Advocating for women. Driving Change.
Woman's Club members initiated many community initiatives we often take for granted today.
- They convinced City Hall to install sewers to prevent typhoid that had decimated other towns.
- They purchased, planted, watered, pruned street trees.
- They opened the first Elementary and High Schools in Palo Alto.
- The Club's Village Improvement Committee recommended park locations and landscaping.
- They sponsored town clean-up days.
- They founded the Palo Alto library.
In 1901, before Carnegie funds were granted, The Woman’s Club circulated a petition requesting a Public Library. The necessary number of signatures was acquired and the City was compelled, according to State Law, to provide a Public Library. Founding the library took countless hours of fund raising, holding Book Socials and applying for a grant to build the first town library. They rented a space, staffed it with Woman's Club volunteers, and donated the first books.
Every year, schools were high on the Club agenda. The Club donated art for classrooms, petitioned for better pay for teachers, paid all the expenses of a gymnasium, and argued for free textbooks. To this day, the Club has a scholarship fund. At the request of teachers, the Club hosted Home and School meetings—the predecessor of the PTA. In 1909, the Club nominated for Board of School Trustees. Our member Mrs. C.L. Place was the first woman elected to any Palo Alto office.
The Club responded then and now to crises. During the typhoid epidemic of 1903, they delivered food to the sick. In 1906, they helped San Francisco earthquake refugees. The Woman's Club provided hospitality to Camp Fremont soldiers and their families during World War I. In 1989, the Club sent money and supplies to Watsonville, hard-hit by the earthquake.
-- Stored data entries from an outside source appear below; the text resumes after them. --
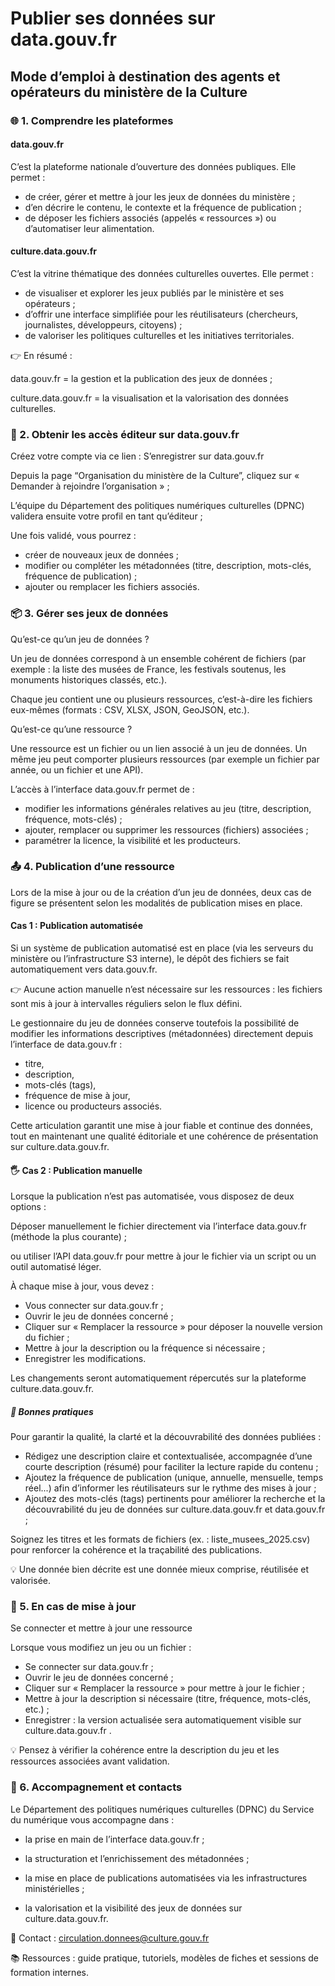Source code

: # Publier ses données sur data.gouv.fr
## Mode d’emploi à destination des agents et opérateurs du ministère de la Culture

### 🌐 1. Comprendre les plateformes

#### data.gouv.fr

C’est la plateforme nationale d’ouverture des données publiques.
Elle permet :

* de créer, gérer et mettre à jour les jeux de données du ministère ;
* d’en décrire le contenu, le contexte et la fréquence de publication ;
* de déposer les fichiers associés (appelés « ressources ») ou d’automatiser leur alimentation.

#### culture.data.gouv.fr

C’est la vitrine thématique des données culturelles ouvertes.
Elle permet :

* de visualiser et explorer les jeux publiés par le ministère et ses opérateurs ;
* d’offrir une interface simplifiée pour les réutilisateurs (chercheurs, journalistes, développeurs, citoyens) ;
* de valoriser les politiques culturelles et les initiatives territoriales.

👉 En résumé :

data.gouv.fr = la gestion et la publication des jeux de données ;

culture.data.gouv.fr = la visualisation et la valorisation des données culturelles.

### 👤 2. Obtenir les accès éditeur sur data.gouv.fr

Créez votre compte via ce lien : S’enregistrer sur data.gouv.fr

Depuis la page “Organisation du ministère de la Culture”, cliquez sur « Demander à rejoindre l’organisation » ;

L’équipe du Département des politiques numériques culturelles (DPNC) validera ensuite votre profil en tant qu’éditeur ;

Une fois validé, vous pourrez :

* créer de nouveaux jeux de données ;
* modifier ou compléter les métadonnées (titre, description, mots-clés, fréquence de publication) ;
* ajouter ou remplacer les fichiers associés.

### 📦 3. Gérer ses jeux de données
Qu’est-ce qu’un jeu de données ?

Un jeu de données correspond à un ensemble cohérent de fichiers (par exemple : la liste des musées de France, les festivals soutenus, les monuments historiques classés, etc.).

Chaque jeu contient une ou plusieurs ressources, c’est-à-dire les fichiers eux-mêmes (formats : CSV, XLSX, JSON, GeoJSON, etc.).

Qu’est-ce qu’une ressource ?

Une ressource est un fichier ou un lien associé à un jeu de données.
Un même jeu peut comporter plusieurs ressources (par exemple un fichier par année, ou un fichier et une API).

L’accès à l’interface data.gouv.fr permet de :

* modifier les informations générales relatives au jeu (titre, description, fréquence, mots-clés) ;
* ajouter, remplacer ou supprimer les ressources (fichiers) associées ;
* paramétrer la licence, la visibilité et les producteurs.

### 📤 4. Publication d’une ressource

Lors de la mise à jour ou de la création d’un jeu de données, deux cas de figure se présentent selon les modalités de publication mises en place.

#### Cas 1 : Publication automatisée

Si un système de publication automatisé est en place (via les serveurs du ministère ou l’infrastructure S3 interne),
le dépôt des fichiers se fait automatiquement vers data.gouv.fr.

👉 Aucune action manuelle n’est nécessaire sur les ressources : les fichiers sont mis à jour à intervalles réguliers selon le flux défini.

Le gestionnaire du jeu de données conserve toutefois la possibilité de modifier les informations descriptives (métadonnées) directement depuis l’interface de data.gouv.fr :

* titre,
* description,
* mots-clés (tags),
* fréquence de mise à jour,
* licence ou producteurs associés.

Cette articulation garantit une mise à jour fiable et continue des données, tout en maintenant une qualité éditoriale et une cohérence de présentation sur culture.data.gouv.fr.

#### 🖐️ Cas 2 : Publication manuelle

Lorsque la publication n’est pas automatisée, vous disposez de deux options :

Déposer manuellement le fichier directement via l’interface data.gouv.fr (méthode la plus courante) ;

ou utiliser l’API data.gouv.fr pour mettre à jour le fichier via un script ou un outil automatisé léger.

À chaque mise à jour, vous devez :

* Vous connecter sur data.gouv.fr ;
* Ouvrir le jeu de données concerné ;
* Cliquer sur « Remplacer la ressource » pour déposer la nouvelle version du fichier ;
* Mettre à jour la description ou la fréquence si nécessaire ;
* Enregistrer les modifications.

Les changements seront automatiquement répercutés sur la plateforme culture.data.gouv.fr.

##### 📝 Bonnes pratiques

Pour garantir la qualité, la clarté et la découvrabilité des données publiées :

* Rédigez une description claire et contextualisée, accompagnée d’une courte description (résumé) pour faciliter la lecture rapide du contenu ;
* Ajoutez la fréquence de publication (unique, annuelle, mensuelle, temps réel...) afin d’informer les réutilisateurs sur le rythme des mises à jour ;
* Ajoutez des mots-clés (tags) pertinents pour améliorer la recherche et la découvrabilité du jeu de données sur culture.data.gouv.fr
 et data.gouv.fr ;

Soignez les titres et les formats de fichiers (ex. : liste_musees_2025.csv) pour renforcer la cohérence et la traçabilité des publications.

💡 Une donnée bien décrite est une donnée mieux comprise, réutilisée et valorisée.

### 🧭 5. En cas de mise à jour
Se connecter et mettre à jour une ressource

Lorsque vous modifiez un jeu ou un fichier :

* Se connecter sur data.gouv.fr
 ;
* Ouvrir le jeu de données concerné ;
* Cliquer sur « Remplacer la ressource » pour mettre à jour le fichier ;
* Mettre à jour la description si nécessaire (titre, fréquence, mots-clés, etc.) ;
* Enregistrer : la version actualisée sera automatiquement visible sur culture.data.gouv.fr
.

💡 Pensez à vérifier la cohérence entre la description du jeu et les ressources associées avant validation.

### 🧩 6. Accompagnement et contacts

Le Département des politiques numériques culturelles (DPNC) du Service du numérique vous accompagne dans :

* la prise en main de l’interface data.gouv.fr ;

* la structuration et l’enrichissement des métadonnées ;

* la mise en place de publications automatisées via les infrastructures ministérielles ;

* la valorisation et la visibilité des jeux de données sur culture.data.gouv.fr.


📧 Contact : circulation.donnees@culture.gouv.fr

📚 Ressources : guide pratique, tutoriels, modèles de fiches et sessions de formation internes.
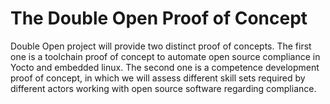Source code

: # The Double Open Proof of Concept

Double Open project will provide two distinct proof of concepts. The first one is a toolchain proof of concept to automate open source compliance in Yocto and embedded linux. The second one is a competence development proof of concept, in which we will assess different skill sets required by different actors working with open source software regarding compliance.
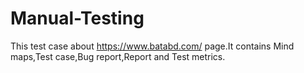# Manual-Testing
This test case about https://www.batabd.com/ page.It contains Mind maps,Test case,Bug report,Report and Test metrics.
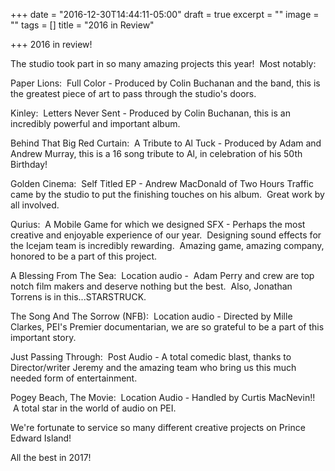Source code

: +++
date = "2016-12-30T14:44:11-05:00"
draft = true
excerpt = ""
image = ""
tags = []
title = "2016 in Review"

+++
2016 in review!

The studio took part in so many amazing projects this year!  Most notably:  

Paper Lions:  Full Color - Produced by Colin Buchanan and the band, this is the greatest piece of art to pass through the studio's doors.

Kinley:  Letters Never Sent - Produced by Colin Buchanan, this is an incredibly powerful and important album. 

Behind That Big Red Curtain:  A Tribute to Al Tuck - Produced by Adam and Andrew Murray, this is a 16 song tribute to Al, in celebration of his 50th Birthday!  

Golden Cinema:  Self Titled EP - Andrew MacDonald of Two Hours Traffic came by the studio to put the finishing touches on his album.  Great work by all involved.  

Qurius:  A Mobile Game for which we designed SFX - Perhaps the most creative and enjoyable experience of our year.  Designing sound effects for the Icejam team is incredibly rewarding.  Amazing game, amazing company, honored to be a part of this project.  

A Blessing From The Sea:  Location audio -  Adam Perry and crew are top notch film makers and deserve nothing but the best.  Also, Jonathan Torrens is in this...STARSTRUCK.  

The Song And The Sorrow (NFB):  Location audio - Directed by Mille Clarkes, PEI's Premier documentarian, we are so grateful to be a part of this important story.  

Just Passing Through:  Post Audio - A total comedic blast, thanks to Director/writer Jeremy and the amazing team who bring us this much needed form of entertainment.  

Pogey Beach, The Movie:  Location Audio - Handled by Curtis MacNevin!!  A total star in the world of audio on PEI.  

We're fortunate to service so many different creative projects on Prince Edward Island!    

All the best in 2017!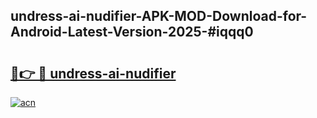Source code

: ## undress-ai-nudifier-APK-MOD-Download-for-Android-Latest-Version-2025-#iqqq0

# <h2><a href="https://bedroomkl.my?title=undress-ai-nudifier&ref=20M">🔗👉 🔴 undress-ai-nudifier</a></h2>

[![acn](https://github.com/user-attachments/assets/0f9c940e-d8b0-45ae-aac7-cd30a18b3e1c)](https://bedroomkl.my?title=undress-ai-nudifier&ref=20M)

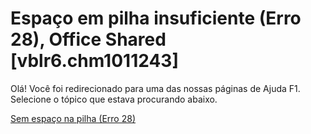 
# Espaço em pilha insuficiente (Erro 28), Office Shared [vblr6.chm1011243]

Olá! Você foi redirecionado para uma das nossas páginas de Ajuda F1. Selecione o tópico que estava procurando abaixo.

[Sem espaço na pilha (Erro 28)](http://msdn.microsoft.com/library/ce345551-ad57-1120-546a-239d144c330a%28Office.15%29.aspx)
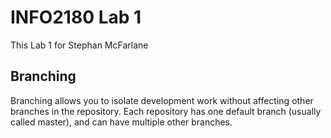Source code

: # INFO2180 Lab 1
This Lab 1 for Stephan McFarlane


## Branching

Branching allows you to isolate development work without affecting other branches in the repository. Each repository has one default branch (usually called master), and can have multiple other branches.

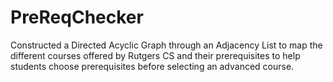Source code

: # PreReqChecker
Constructed a Directed Acyclic Graph through an Adjacency List to map the different courses offered by Rutgers CS and their prerequisites to help students choose prerequisites before selecting an advanced course.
Responding to the hurricane relief efforts in 2005, the Club engaged in fund raising to support needs in Mississippi and Louisiana.
From 1909 to 1911 The Woman's Club of Palo Alto members, Alice Park and Emily Pardee Karns led the way in the successful Palo Alto campaign for women's suffrage. A ballot measure for women’s suffrage failed in California by a slim margin in 1896 (however, Palo Alto, in it inimitable way, had voted in favor). In 1909, the Woman’s Club nominated Mrs. Place to be a candidate for the School Board. Her victory primed them for the woman’s suffrage amendment which was again presented to California voters in 1911.